To do
All of the data needs to be printed again, exactly as written.

Data records
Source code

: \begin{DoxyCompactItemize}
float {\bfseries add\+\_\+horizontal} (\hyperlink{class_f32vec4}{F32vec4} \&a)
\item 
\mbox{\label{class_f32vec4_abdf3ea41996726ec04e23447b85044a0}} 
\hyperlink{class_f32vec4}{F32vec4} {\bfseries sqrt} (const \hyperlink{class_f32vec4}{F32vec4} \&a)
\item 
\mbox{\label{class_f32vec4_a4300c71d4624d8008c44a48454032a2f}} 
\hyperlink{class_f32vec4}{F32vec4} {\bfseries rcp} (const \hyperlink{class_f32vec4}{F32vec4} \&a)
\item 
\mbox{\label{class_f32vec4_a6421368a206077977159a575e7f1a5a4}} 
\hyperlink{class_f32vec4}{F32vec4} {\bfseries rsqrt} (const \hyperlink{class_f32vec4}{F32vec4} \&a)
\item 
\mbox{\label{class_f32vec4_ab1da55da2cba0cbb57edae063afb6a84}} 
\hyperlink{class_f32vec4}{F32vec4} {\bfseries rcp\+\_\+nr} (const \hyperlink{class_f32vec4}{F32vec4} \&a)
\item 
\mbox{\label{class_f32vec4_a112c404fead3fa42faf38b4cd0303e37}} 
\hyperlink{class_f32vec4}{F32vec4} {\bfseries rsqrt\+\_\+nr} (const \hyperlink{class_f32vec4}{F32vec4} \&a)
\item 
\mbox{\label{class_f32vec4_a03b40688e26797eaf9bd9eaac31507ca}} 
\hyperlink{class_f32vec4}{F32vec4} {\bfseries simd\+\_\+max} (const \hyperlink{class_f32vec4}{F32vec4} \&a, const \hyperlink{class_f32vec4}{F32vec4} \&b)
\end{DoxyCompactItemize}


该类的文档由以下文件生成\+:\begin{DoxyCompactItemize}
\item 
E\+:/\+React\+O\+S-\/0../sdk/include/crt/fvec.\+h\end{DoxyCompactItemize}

Written answer
Source code

: \begin{DoxyCompactItemize}
float {\bfseries add\+\_\+horizontal} (\hyperlink{class_f32vec4}{F32vec4} \&a)
\item 
\mbox{\label{class_f32vec4_abdf3ea41996726ec04e23447b85044a0}} 
\hyperlink{class_f32vec4}{F32vec4} {\bfseries sqrt} (const \hyperlink{class_f32vec4}{F32vec4} \&a)
\item 
\mbox{\label{class_f32vec4_a4300c71d4624d8008c44a48454032a2f}} 
\hyperlink{class_f32vec4}{F32vec4} {\bfseries rcp} (const \hyperlink{class_f32vec4}{F32vec4} \&a)
\item 
\mbox{\label{class_f32vec4_a6421368a206077977159a575e7f1a5a4}} 
\hyperlink{class_f32vec4}{F32vec4} {\bfseries rsqrt} (const \hyperlink{class_f32vec4}{F32vec4} \&a)
\item 
\mbox{\label{class_f32vec4_ab1da55da2cba0cbb57edae063afb6a84}} 
\hyperlink{class_f32vec4}{F32vec4} {\bfseries rcp\+\_\+nr} (const \hyperlink{class_f32vec4}{F32vec4} \&a)
\item 
\mbox{\label{class_f32vec4_a112c404fead3fa42faf38b4cd0303e37}} 
\hyperlink{class_f32vec4}{F32vec4} {\bfseries rsqrt\+\_\+nr} (const \hyperlink{class_f32vec4}{F32vec4} \&a)
\item 
\mbox{\label{class_f32vec4_a03b40688e26797eaf9bd9eaac31507ca}} 
\hyperlink{class_f32vec4}{F32vec4} {\bfseries simd\+\_\+max} (const \hyperlink{class_f32vec4}{F32vec4} \&a, const \hyperlink{class_f32vec4}{F32vec4} \&b)
\end{DoxyCompactItemize}


该类的文档由以下文件生成\+:\begin{DoxyCompactItemize}
\item 
E\+:/\+React\+O\+S-\/0../sdk/include/crt/fvec.\+h\end{DoxyCompactItemize}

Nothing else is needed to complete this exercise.